Per i cattolici democratici, cultura politica di minoranza dentro la Dc, ma molto vitale anche fuori dal partito, Guido Formigoni, Paolo Pombeni, Giorgio Vecchio scrivono nelle pagine conclusive della loro Storia della Democrazia cristiana (Il Mulino) che la Dc fu insieme partito di ispirazione cristiana, partito-Stato, partito-società, partito unitario e plurale al tempo stesso. Una sintesi che spiega la crisi. L'ispirazione cristiana intesa come spinta al cambiamento, «principio di non appagamento» (Aldo Moro), non era più riconosciuta in una Italia rapidamente secolarizzata, che divorava fedi religiose e ideali politici.

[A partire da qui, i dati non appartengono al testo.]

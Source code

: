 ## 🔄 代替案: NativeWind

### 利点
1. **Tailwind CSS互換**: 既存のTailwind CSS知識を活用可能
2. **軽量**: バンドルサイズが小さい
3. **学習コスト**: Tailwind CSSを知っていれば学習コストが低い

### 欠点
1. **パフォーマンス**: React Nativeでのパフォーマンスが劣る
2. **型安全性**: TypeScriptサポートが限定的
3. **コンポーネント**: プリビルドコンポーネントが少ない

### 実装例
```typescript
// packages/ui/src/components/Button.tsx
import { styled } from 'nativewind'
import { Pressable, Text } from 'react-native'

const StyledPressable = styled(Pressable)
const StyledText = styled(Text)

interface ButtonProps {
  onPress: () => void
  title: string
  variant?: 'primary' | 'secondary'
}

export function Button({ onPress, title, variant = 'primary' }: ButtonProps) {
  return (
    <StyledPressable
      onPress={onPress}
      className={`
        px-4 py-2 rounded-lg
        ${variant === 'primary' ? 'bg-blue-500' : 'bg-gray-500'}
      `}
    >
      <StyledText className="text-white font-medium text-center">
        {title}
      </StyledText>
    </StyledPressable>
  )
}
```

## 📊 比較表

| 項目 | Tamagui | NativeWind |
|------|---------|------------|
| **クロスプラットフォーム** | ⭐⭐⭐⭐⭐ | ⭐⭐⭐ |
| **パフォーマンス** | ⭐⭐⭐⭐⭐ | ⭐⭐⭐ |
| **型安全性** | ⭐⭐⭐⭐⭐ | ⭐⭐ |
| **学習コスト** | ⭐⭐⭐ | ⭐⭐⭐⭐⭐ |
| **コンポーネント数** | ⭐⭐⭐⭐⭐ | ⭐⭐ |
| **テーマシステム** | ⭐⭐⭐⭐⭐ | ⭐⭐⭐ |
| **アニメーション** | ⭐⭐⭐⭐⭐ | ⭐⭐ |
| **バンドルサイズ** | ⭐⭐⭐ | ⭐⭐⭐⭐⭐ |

Il contrario della politica
Il partito-Stato non aveva più ragion d'essere in uno Stato contestato dall'alto dal neo-liberismo e dal basso da cittadini che non si sentivano più protetti dal pubblico, a volte in modo clientelare e perfino criminale. Il partito-società non si adattava più a una società che si ribellava a paternalismi e pedagogie, che non voleva essere tenuta per mano dai padri-padroni. Il partito plurale e unitario non era più tenuto insieme dal collante del potere e si è scheggiato in mille pezzi.

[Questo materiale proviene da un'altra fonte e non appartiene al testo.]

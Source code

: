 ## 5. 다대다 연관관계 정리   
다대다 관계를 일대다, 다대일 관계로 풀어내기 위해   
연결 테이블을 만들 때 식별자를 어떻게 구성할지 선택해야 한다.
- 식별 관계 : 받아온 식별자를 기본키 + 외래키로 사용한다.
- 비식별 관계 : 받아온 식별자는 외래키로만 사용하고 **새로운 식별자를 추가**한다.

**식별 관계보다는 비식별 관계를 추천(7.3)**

Dopo la fine della Dc, molti esponenti cattolici democratici si sono rifugiati in un culto identitario, in una lamentazione minoritaria o in una continua rivendicazione di spazi e di incarichi dentro il Pd. Dimenticando che né De Gasperi, né Moro, ma neppure Giuseppe Dossetti e Beniamino Andreatta, hanno mai sentito il bisogno di parlare della loro identità: quando si avverte la necessità di farlo è perché la radice si è rinsecchita. Anche Romano Prodi non l'ha mai fatto.
Una crisi speculare a quella dei post-Pci che ha reso ancora più fragile e incerto il cammino del Pd. Grandi culture che nei momenti più alti della storia repubblicana sono riuscite a interpretare le grandi lotte collettive, oggi appaiono incapaci di decifrare il presente, faticano ad affrontare «il tempo che ci è dato da vivere», si sentono estranei alla contemporaneità: una critica alla mentalità corrente che è nobile se è profezia di futuro, non quando è retroguardia.
Un tempo i partiti nascevano nella società e poi arrivavano alla sfera della politica. Oggi restano le battaglie di corrente, forse l'annuncio di nuove separazioni, ancor più velleitarie. O la fuga nell'etica, la rinuncia a incidere, che è il contrario della politica.